→ **How to complete this task**
Search for the word "ejercicio" in the entries. Each line that holds it should be copied.

(Dataset entries)

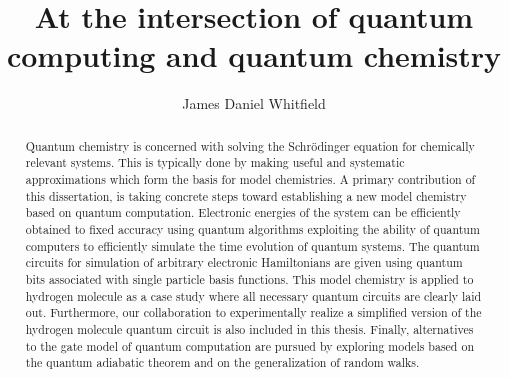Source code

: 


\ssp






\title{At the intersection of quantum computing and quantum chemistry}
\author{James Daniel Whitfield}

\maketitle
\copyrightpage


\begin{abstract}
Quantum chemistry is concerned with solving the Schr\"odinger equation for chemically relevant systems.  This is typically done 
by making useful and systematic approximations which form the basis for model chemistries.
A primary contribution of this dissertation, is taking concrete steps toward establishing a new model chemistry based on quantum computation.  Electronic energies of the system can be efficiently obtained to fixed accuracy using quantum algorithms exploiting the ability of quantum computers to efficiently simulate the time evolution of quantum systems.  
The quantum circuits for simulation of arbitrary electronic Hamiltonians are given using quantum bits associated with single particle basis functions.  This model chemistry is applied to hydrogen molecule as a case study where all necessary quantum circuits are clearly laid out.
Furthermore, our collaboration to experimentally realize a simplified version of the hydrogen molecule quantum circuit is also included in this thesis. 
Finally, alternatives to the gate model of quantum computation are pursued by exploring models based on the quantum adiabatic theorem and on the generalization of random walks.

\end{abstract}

==

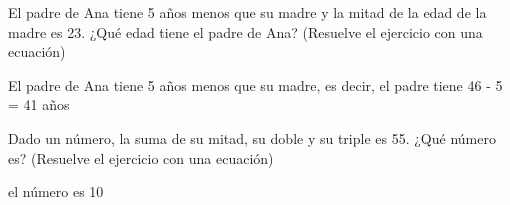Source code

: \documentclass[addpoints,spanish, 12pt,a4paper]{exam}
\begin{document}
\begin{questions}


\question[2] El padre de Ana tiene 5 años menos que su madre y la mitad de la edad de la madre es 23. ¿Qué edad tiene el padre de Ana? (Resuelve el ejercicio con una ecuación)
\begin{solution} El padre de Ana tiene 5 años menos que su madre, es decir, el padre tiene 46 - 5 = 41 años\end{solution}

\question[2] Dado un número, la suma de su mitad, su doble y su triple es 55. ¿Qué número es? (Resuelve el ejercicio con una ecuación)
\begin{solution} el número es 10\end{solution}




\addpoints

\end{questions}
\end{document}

→ **Output for this exercise**
\question[2] El padre de Ana tiene 5 años menos que su madre y la mitad de la edad de la madre es 23. ¿Qué edad tiene el padre de Ana? (Resuelve el ejercicio con una ecuación)
\question[2] Dado un número, la suma de su mitad, su doble y su triple es 55. ¿Qué número es? (Resuelve el ejercicio con una ecuación)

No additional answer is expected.